Perché nessuno mi fruga nelle tasche? Perché non mi dite perché devo spegnerlo, quali sarebbero le conseguenze del tenerlo acceso? Perché nessuno controlla? Perché non me lo fate buttare in una cesta, perché non lasciate che ognuno sfoggi il suo telefonino spento, perché non lasciate che i miei vicini di posto lato finestrino grazie che soffro il volo ridano del mio telefonino?
Se solo l’hostess fosse tenuta a portarmi qualcosa da mangiare, le lascerei sul riso scotto un bigliettino con su scritto non l’ho spento e non lo spegnerò.

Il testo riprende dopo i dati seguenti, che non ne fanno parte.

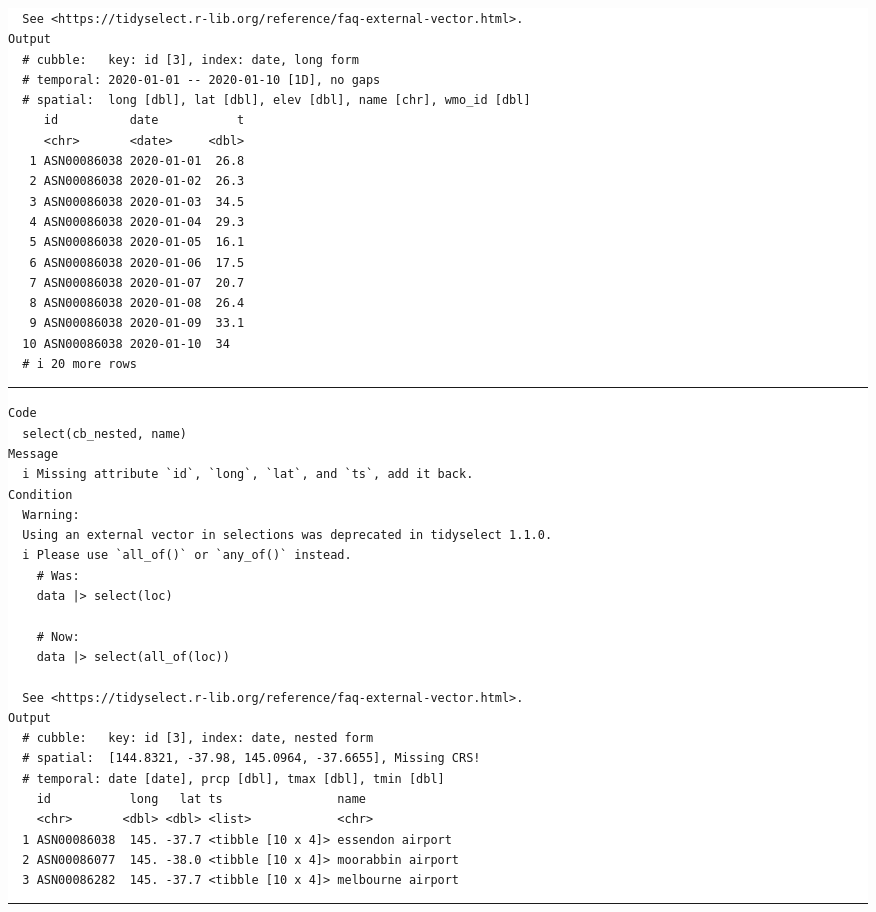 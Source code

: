       See <https://tidyselect.r-lib.org/reference/faq-external-vector.html>.
    Output
      # cubble:   key: id [3], index: date, long form
      # temporal: 2020-01-01 -- 2020-01-10 [1D], no gaps
      # spatial:  long [dbl], lat [dbl], elev [dbl], name [chr], wmo_id [dbl]
         id          date           t
         <chr>       <date>     <dbl>
       1 ASN00086038 2020-01-01  26.8
       2 ASN00086038 2020-01-02  26.3
       3 ASN00086038 2020-01-03  34.5
       4 ASN00086038 2020-01-04  29.3
       5 ASN00086038 2020-01-05  16.1
       6 ASN00086038 2020-01-06  17.5
       7 ASN00086038 2020-01-07  20.7
       8 ASN00086038 2020-01-08  26.4
       9 ASN00086038 2020-01-09  33.1
      10 ASN00086038 2020-01-10  34  
      # i 20 more rows

---

    Code
      select(cb_nested, name)
    Message
      i Missing attribute `id`, `long`, `lat`, and `ts`, add it back.
    Condition
      Warning:
      Using an external vector in selections was deprecated in tidyselect 1.1.0.
      i Please use `all_of()` or `any_of()` instead.
        # Was:
        data |> select(loc)
      
        # Now:
        data |> select(all_of(loc))
      
      See <https://tidyselect.r-lib.org/reference/faq-external-vector.html>.
    Output
      # cubble:   key: id [3], index: date, nested form
      # spatial:  [144.8321, -37.98, 145.0964, -37.6655], Missing CRS!
      # temporal: date [date], prcp [dbl], tmax [dbl], tmin [dbl]
        id           long   lat ts                name             
        <chr>       <dbl> <dbl> <list>            <chr>            
      1 ASN00086038  145. -37.7 <tibble [10 x 4]> essendon airport 
      2 ASN00086077  145. -38.0 <tibble [10 x 4]> moorabbin airport
      3 ASN00086282  145. -37.7 <tibble [10 x 4]> melbourne airport

--- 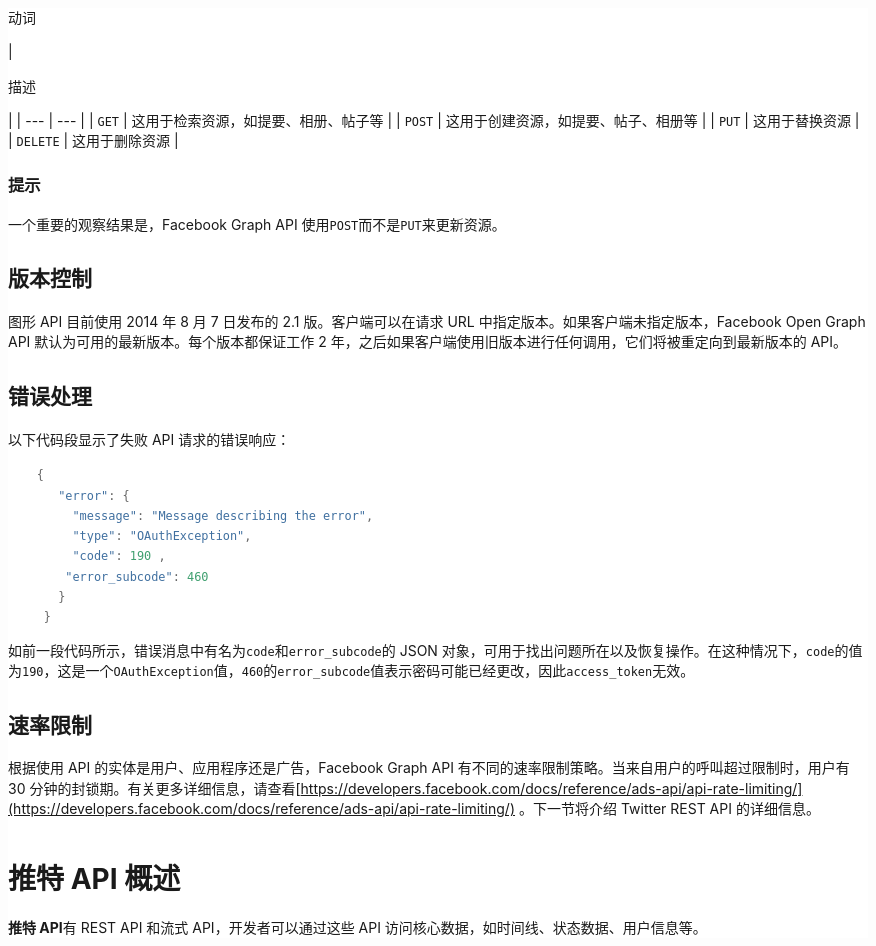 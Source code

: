动词

 | 

描述

 |
| --- | --- |
| `GET` | 这用于检索资源，如提要、相册、帖子等 |
| `POST` | 这用于创建资源，如提要、帖子、相册等 |
| `PUT` | 这用于替换资源 |
| `DELETE` | 这用于删除资源 |

### 提示

一个重要的观察结果是，Facebook Graph API 使用`POST`而不是`PUT`来更新资源。

## 版本控制

图形 API 目前使用 2014 年 8 月 7 日发布的 2.1 版。客户端可以在请求 URL 中指定版本。如果客户端未指定版本，Facebook Open Graph API 默认为可用的最新版本。每个版本都保证工作 2 年，之后如果客户端使用旧版本进行任何调用，它们将被重定向到最新版本的 API。

## 错误处理

以下代码段显示了失败 API 请求的错误响应：

```java
    {
       "error": {
         "message": "Message describing the error",
         "type": "OAuthException",
         "code": 190 ,
        "error_subcode": 460
       }
     }
```

如前一段代码所示，错误消息中有名为`code`和`error_subcode`的 JSON 对象，可用于找出问题所在以及恢复操作。在这种情况下，`code`的值为`190`，这是一个`OAuthException`值，`460`的`error_subcode`值表示密码可能已经更改，因此`access_token`无效。

## 速率限制

根据使用 API 的实体是用户、应用程序还是广告，Facebook Graph API 有不同的速率限制策略。当来自用户的呼叫超过限制时，用户有 30 分钟的封锁期。有关更多详细信息，请查看[https://developers.facebook.com/docs/reference/ads-api/api-rate-limiting/](https://developers.facebook.com/docs/reference/ads-api/api-rate-limiting/) 。下一节将介绍 Twitter REST API 的详细信息。

# 推特 API 概述

**推特 API**有 REST API 和流式 API，开发者可以通过这些 API 访问核心数据，如时间线、状态数据、用户信息等。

Lo squillo, l’orrenda suoneria Bluesquares che parte (ta ta tara, tattara tatta ta) e poi l’esplosione.
La scatola nera che registra tutto. I telegiornali che la mettono come colonna sonora mentre elencano i nomi delle vittime. Il giorno dopo migliaia di talebani e americani con la barba da talebani fanno esplodere migliaia di aerei a colpi di sms e chiamate con l’addebito.
Non succederà, perché la sicurezza è solo la voglia di avere dei guardiani.
L’hostess lo sa e si mangia il biglietto – tanto la sua dieta è di poco migliore.
E io resto seduto, con in tasca un’arma di distruzione di massa che nessuno ha voglia di disinnescare.